Interpretive Summary: The navel orangeworm (NOW, Amyelois transitella) is the primary lepidopteran moth pest of almonds in California. This insect causes damage by both directly feeding on almond kernels and by increasing the likelihood that damaged kernels will become contaminated with aflatoxin-producing fungi (Aspergillus flavus and Aspergillus parasiticus). Once these fungi become established in the tree canopy, they can invade undamaged almonds, contaminating them with fungal toxins. Aflatoxin contamination is a major quality concern, and, if levels exceed regulatory thresholds, the almonds are rejected by the buyer or destroyed at the point of entry into foreign markets. Navel orangeworm damage has long been associated with aflatoxin contamination, but there have been no studies conducted examining how this insect transmits Aspergillus flavus or parasiticus to almonds. In this study,which focused on Aspergillus flavus, we demonstrated that NOW hatching from eggs contaminated with fungal spores can leave a trail of A. flavus and contaminate nuts while feeding. An increase in feeding on a nut is associated with higher levels of aflatoxin contamination. In the field the prevalence of Aspergillus species recovered from almonds varied seasonally. It was lowest in the spring and early summer and increased to higher levels in late summer and early fall, following the same pattern as increases in the NOW population. Moths were trapped throughout the season and plated onto special growth plates that only allowed Aspergillus species to grow. The level of aflatoxin-producing fungi recovered from these moths also showed a seasonal pattern, and recovery peaked in late summer/early fall, confirming the association between NOW and Aspergillus flavus. This information in turn helps justify the amount of money spent to control this insect in order to prevent direct damage and decrease aflatoxin contamination of almonds. This increase in quality benefits nut growers because fewer kernels are damaged and by protecting and expanding the overseas market for these nuts.

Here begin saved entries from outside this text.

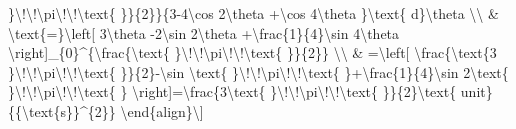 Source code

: \}\textbackslash !\textbackslash !\textbackslash pi\textbackslash !\textbackslash !\textbackslash text\{
\}\}\{2\}\}\{3-4\textbackslash cos 2\textbackslash theta +\textbackslash cos
4\textbackslash theta \}\textbackslash text\{ d\}\textbackslash theta
\textbackslash\textbackslash{} \& \textbackslash text\{=\}\textbackslash left{[}
3\textbackslash theta -2\textbackslash sin 2\textbackslash theta
+\textbackslash frac\{1\}\{4\}\textbackslash sin 4\textbackslash theta
\textbackslash right{]}\_\{0\}\textasciicircum\{\textbackslash frac\{\textbackslash text\{
\}\textbackslash !\textbackslash !\textbackslash pi\textbackslash !\textbackslash !\textbackslash text\{
\}\}\{2\}\} \textbackslash\textbackslash{} \& =\textbackslash left{[}
\textbackslash frac\{\textbackslash text\{3 \}\textbackslash !\textbackslash !\textbackslash pi\textbackslash !\textbackslash !\textbackslash text\{
\}\}\{2\}-\textbackslash sin \textbackslash text\{ \}\textbackslash !\textbackslash !\textbackslash pi\textbackslash !\textbackslash !\textbackslash text\{
\}+\textbackslash frac\{1\}\{4\}\textbackslash sin 2\textbackslash text\{
\}\textbackslash !\textbackslash !\textbackslash pi\textbackslash !\textbackslash !\textbackslash text\{
\} \textbackslash right{]}=\textbackslash frac\{3\textbackslash text\{
\}\textbackslash !\textbackslash !\textbackslash pi\textbackslash !\textbackslash !\textbackslash text\{
\}\}\{2\}\textbackslash text\{ unit\}\{\{\textbackslash text\{s\}\}\textasciicircum\{2\}\}
\textbackslash end\{align\}\textbackslash{]}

Technical Abstract: Navel orangeworm (NOW) damage to almonds is correlated with increased incidence of aflatoxin contamination caused by Aspergillus flavus. However, no reports demonstrate a causative relationship between NOW feeding and A. flavus infection. To demonstrate the potential of NOW to act as a vector of A. flavus on almond, NOW eggs were dusted with A. flavus and incubated in microchambers adjacent to, but not touching, agar plates or almond kernels. Following egg hatch, A. flavus colonies developed on agar along trails left by NOW larvae. Almond kernels damaged with A. flavus-carrying NOW showed higher incidence of A. flavus colonization and aflatoxin contamination than control treatments. Interestingly, levels of aflatoxin in NOW-damaged, A. flavus-infected almonds were significantly higher than control treatments, even in the absence of visible fungal growth. Commercial almond orchards had a relatively low level of contamination with Aspergillus section Flavi in spring and early summer and a high level during summer, corresponding with the higher level of NOW infestation of the crop. Our study demonstrates that NOW is capable of vectoring A. flavus to almonds, and that monitoring and sorting of almonds for insect damage is warranted to limit aflatoxin contamination potential both before and after harvesting.